Work instructions
Copy every line below where the string "containers" is found.

Task data

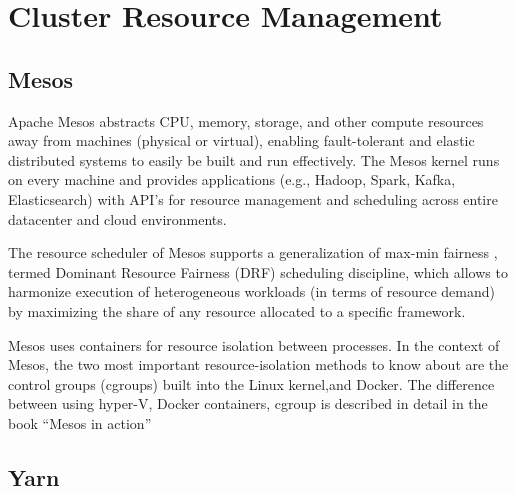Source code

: \section{Cluster Resource Management}
\label{S:o-cluster}


\subsection{Mesos}

     Apache Mesos \cite{www-mesos} abstracts CPU, memory,
     storage, and other compute resources away from machines (physical
     or virtual), enabling fault-tolerant and elastic distributed
     systems to easily be built and run effectively. The Mesos kernel
     runs on every machine and provides applications (e.g., Hadoop,
     Spark, Kafka, Elasticsearch) with API’s for resource management
     and scheduling across entire datacenter and cloud environments.

     The resource scheduler of Mesos supports a generalization of
     max-min fairness \cite{paper-mesos-Abu-Dbai-2016}, termed Dominant
     Resource Fairness (DRF) \cite{paper-mesos-ghodsi2011dominant}
     scheduling discipline, which allows to harmonize execution of
     heterogeneous workloads (in terms of resource demand) by
     maximizing the share of any resource allocated to a specific
     framework.
     
     Mesos uses containers for resource isolation between
     processes. In the context of Mesos, the two most important
     resource-isolation methods to know about are the control groups
     (cgroups) built into the Linux kernel,and Docker. The difference
     between using hyper-V, Docker containers, cgroup is described in
     detail in the book ``Mesos in action'' \cite{book-mesos-Ignazio-2016}


\subsection{Yarn}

Result of this exercise
     Mesos uses containers for resource isolation between
     between using hyper-V, Docker containers, cgroup is described in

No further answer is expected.